• Task to complete: Among the entries that follow, find every line with the word "images" and list it.

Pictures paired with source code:
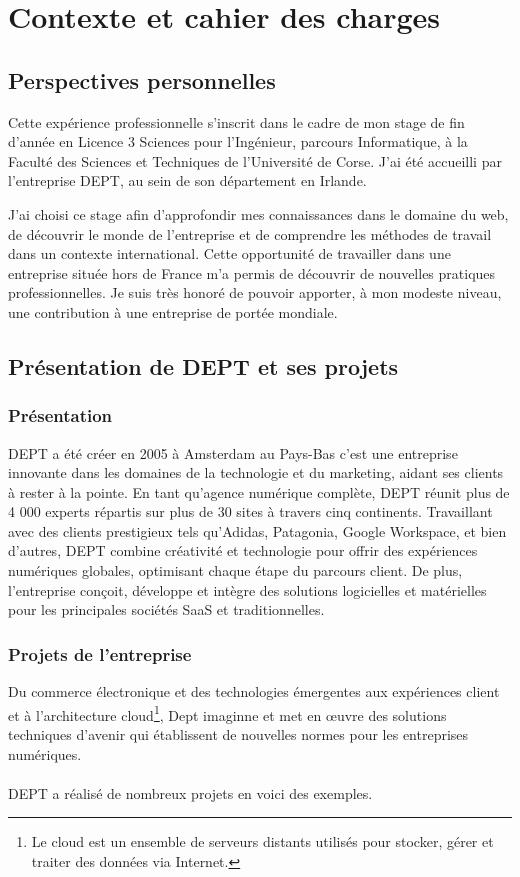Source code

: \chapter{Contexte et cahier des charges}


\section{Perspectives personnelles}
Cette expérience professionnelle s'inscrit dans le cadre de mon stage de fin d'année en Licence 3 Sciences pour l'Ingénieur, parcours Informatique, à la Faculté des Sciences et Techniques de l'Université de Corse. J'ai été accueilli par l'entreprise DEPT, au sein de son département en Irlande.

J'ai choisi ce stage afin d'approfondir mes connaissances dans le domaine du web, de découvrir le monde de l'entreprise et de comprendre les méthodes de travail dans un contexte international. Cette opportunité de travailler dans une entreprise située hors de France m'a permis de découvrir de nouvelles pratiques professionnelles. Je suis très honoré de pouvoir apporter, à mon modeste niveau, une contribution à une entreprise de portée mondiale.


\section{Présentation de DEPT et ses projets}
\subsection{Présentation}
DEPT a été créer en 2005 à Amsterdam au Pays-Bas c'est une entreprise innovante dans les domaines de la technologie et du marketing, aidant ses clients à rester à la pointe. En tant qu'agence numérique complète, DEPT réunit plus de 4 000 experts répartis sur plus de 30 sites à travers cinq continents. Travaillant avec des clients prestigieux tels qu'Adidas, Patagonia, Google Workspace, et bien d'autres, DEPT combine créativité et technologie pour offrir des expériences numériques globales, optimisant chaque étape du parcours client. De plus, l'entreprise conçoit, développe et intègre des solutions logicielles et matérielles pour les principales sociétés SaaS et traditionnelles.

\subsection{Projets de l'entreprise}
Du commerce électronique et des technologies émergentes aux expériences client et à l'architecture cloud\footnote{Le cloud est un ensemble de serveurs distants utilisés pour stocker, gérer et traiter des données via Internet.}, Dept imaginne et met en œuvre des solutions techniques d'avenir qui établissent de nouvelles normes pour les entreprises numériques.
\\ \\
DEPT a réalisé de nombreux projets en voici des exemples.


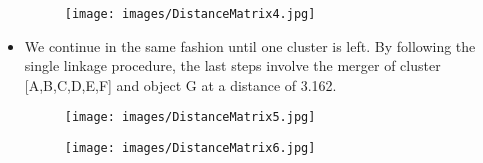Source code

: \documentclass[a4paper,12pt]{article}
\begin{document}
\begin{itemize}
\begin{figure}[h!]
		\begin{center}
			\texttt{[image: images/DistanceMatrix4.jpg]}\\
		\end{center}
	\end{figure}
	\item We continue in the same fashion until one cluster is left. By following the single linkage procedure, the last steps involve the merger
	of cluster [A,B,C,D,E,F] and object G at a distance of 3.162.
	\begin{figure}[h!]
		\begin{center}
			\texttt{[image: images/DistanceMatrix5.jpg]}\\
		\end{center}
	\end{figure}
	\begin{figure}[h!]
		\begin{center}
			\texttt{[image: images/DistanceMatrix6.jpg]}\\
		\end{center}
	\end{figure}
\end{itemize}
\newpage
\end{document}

• Result of the task:
			\texttt{[image: images/DistanceMatrix4.jpg]}\\
			\texttt{[image: images/DistanceMatrix5.jpg]}\\
			\texttt{[image: images/DistanceMatrix6.jpg]}\\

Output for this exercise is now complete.